When considering techniques for online monitoring, there are several options available. In a traditional client/server model, interactions are typically synchronous between the requester of the data (the client) and the source of the data (the server). Excessive synchronization is likely to deteriotate application performance. In addition, monitoring performance data in an application with multiple threads/processes forces clients to manage interaction with, and data from, multiple servers. This makes client implementation unnecessarily complex.
Another option exists in our first implementation of the DAQV system . Our primary objective was to simplify tool interaction with parallel applications by removing the need to interact with each process individually. That is, client tools could view a parallel application as a single entity and make logical requests for data from the global array structure defined by the collection of individual program arrays. This greatly simplified client development. We supported two modes of operation, push and pull. Under the push model, data was automatically delivered to the appropriate display tool as the program executed, according to routines inserted into the source code. This approach was very simple to use but not very flexible. To support more interactive array access, we implemented a pull model which allowed rudimentary control over program execution and runtime selection of the arrays to be visualized. However, both modes of operation required that the application program execution be suspended (by calling a DAQV routine). Thus, the perturbation caused by synchronization was still substantial.

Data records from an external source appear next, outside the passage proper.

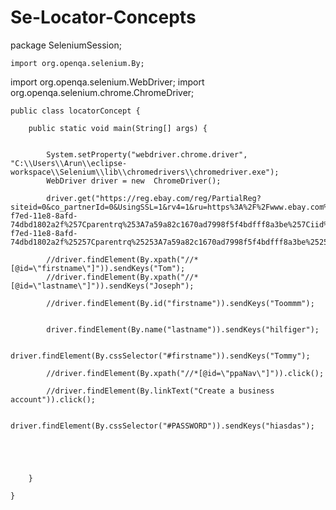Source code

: # Se-Locator-Concepts

package SeleniumSession;

	import org.openqa.selenium.By;
import org.openqa.selenium.WebDriver;
	import org.openqa.selenium.chrome.ChromeDriver;
	
	
	public class locatorConcept {

		public static void main(String[] args) {
			
				
			System.setProperty("webdriver.chrome.driver", "C:\\Users\\Arun\\eclipse-workspace\\Selenium\\lib\\chromedrivers\\chromedriver.exe");
			WebDriver driver = new  ChromeDriver();
			
			driver.get("https://reg.ebay.com/reg/PartialReg?siteid=0&co_partnerId=0&UsingSSL=1&rv4=1&ru=https%3A%2F%2Fwww.ebay.com%2Fb%2FBreville%2Fbn_21821267%3F_trkparms%3Dpageci%253A61d04948-f7ed-11e8-8afd-74dbd1802a2f%257Cparentrq%253A7a59a82c1670ad7998f5f4bdfff8a3be%257Ciid%253A0&signInUrl=https%3A%2F%2Fwww.ebay.com%2Fsignin%3Fsgn%3Dreg%26siteid%3D0%26co_partnerId%3D0%26UsingSSL%3D1%26rv4%3D1%26ru%3Dhttps%253A%252F%252Fwww.ebay.com%252Fb%252FBreville%252Fbn_21821267%253F_trkparms%253Dpageci%25253A61d04948-f7ed-11e8-8afd-74dbd1802a2f%25257Cparentrq%25253A7a59a82c1670ad7998f5f4bdfff8a3be%25257Ciid%25253A0");
			
			//driver.findElement(By.xpath("//*[@id=\"firstname\"]")).sendKeys("Tom");
			//driver.findElement(By.xpath("//*[@id=\"lastname\"]")).sendKeys("Joseph");
			
		    //driver.findElement(By.id("firstname")).sendKeys("Toommm");
			
				
		    driver.findElement(By.name("lastname")).sendKeys("hilfiger");
		    
		    driver.findElement(By.cssSelector("#firstname")).sendKeys("Tommy");
		    
		    //driver.findElement(By.xpath("//*[@id=\"ppaNav\"]")).click();
		    
		    //driver.findElement(By.linkText("Create a business account")).click();
		    
		    driver.findElement(By.cssSelector("#PASSWORD")).sendKeys("hiasdas");
		    
		    		
		    		
		    
		    
		}
		
	}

In our most recent version, DAQV-II, we follow a similar abstract model that allows clients to view parallel applications as a single entity. But we also address the limitations of synchronous data access by using the metaphors of probe and mutate, which allows DAQV-II to support both synchronous and asynchronous data access. As mentioned above, for scenarios involving declared program data, we have, thus far, adhered to a synchronous approach. But realizing the potential for DAQV-like functionality beyond just accessing distributed program arrays (e.g., for accessing performance data or program monitoring), supporting asynchronous access was important. In this model, program execution may continue while a separate thread of control reads or writes the data of interest. The probe/mutate model removes the notion of synchronization from data access; it simply indicates the type (read/write) of access being performed.
The model supported by DAQV-II is particularly suitable for callstack monitoring. First, it allows asynchronous access and minimizes the synchronization overhead experienced by the application. Second, it supports a simple abstraction for interacting with parallel applications and eases the tool development process. Third, DAQV allows multiple client tools to access the ``global'' performance callstack simultaneously.
Adapting DAQV-II for use with TAU required only minor extensions. A routine for registering TAU performance data with DAQV was added, as was a new data distribution type to support TAU's performance callstack data. Nexus remote service request handlers were added to support the asynchronous data collection and transport. Client requests for data were able to use the existing application programming interface supported by the DAQV client library.
We use the DAQV-II framework to access the performance callstack and deliver the profile data to external analysis tools. Figure 2 shows how we have merged the DAQV-II framework with the TAU performance callstack measurements. Here, the performance callstacks for the parallel threads are distributed across the processing nodes in the parallel execution.
Figure 2: TAU-DAQV integration
DAQV-II allows this distributed callstack data to be described as a single global callstack array that can be requested by clients. The callstack data is collected in each thread when the TAU_MONITOR() routine is executed. This callstack data snapshot is then registered with the DAQV-II system. The registration process informs DAQV of the location and size of the data so that it may fill subsequent requests for it.
Figure 3 depicts a high-level view of the DAQV protocol as used with TAU. Clients attach to the DAQV master process and receive information about registered data. Later, clients send data requests to the master process, which forwards the requests to each of the DAQV slave threads. These threads send the registered callstack data to the master, which collects responses from all nodes and then forwards the global callstack to the client that requested it. The data is accessed asynchronously. DAQV need only ensure that the location and size of the registered callstack data is not changed while it is being accessed. This requires a small amount of locking to occur between the TAU_MONITOR() routine and the data access handler.
Figure 3: DAQV protocol
Thus, the parallel program does not need to perform a barrier operation, and it can continue to execute with minimal intrusion. The synchronization operations are off-loaded to the DAQV slave threads, which are responsible for communication with the master process; this further reduces the intrusion in the parallel program.
DAQV-II allows multiple clients to get callstack data simultaneously from the running program. Each client could perform a different analysis on the callstack data, present different views of the data, or implement different sampling intervals. For scientists who are geographically separated, DAQV-II facilitates collaborative monitoring by allowing them to attach, monitor the execution, and detach. The intrusion that accessing callstack data introduces in the parallel program is independent of the number of client monitors attached to the master.
Figure 4: Callstack on node 0 of a POOMA 2D Diffusion equation simulation
Figure 4 shows the callstack view of a two dimensional diffusion equation which tracks the progression of the diffusion of a heat source on a mesh with respect to time. It was implemented using the POOMA  object oriented scientific computing framework.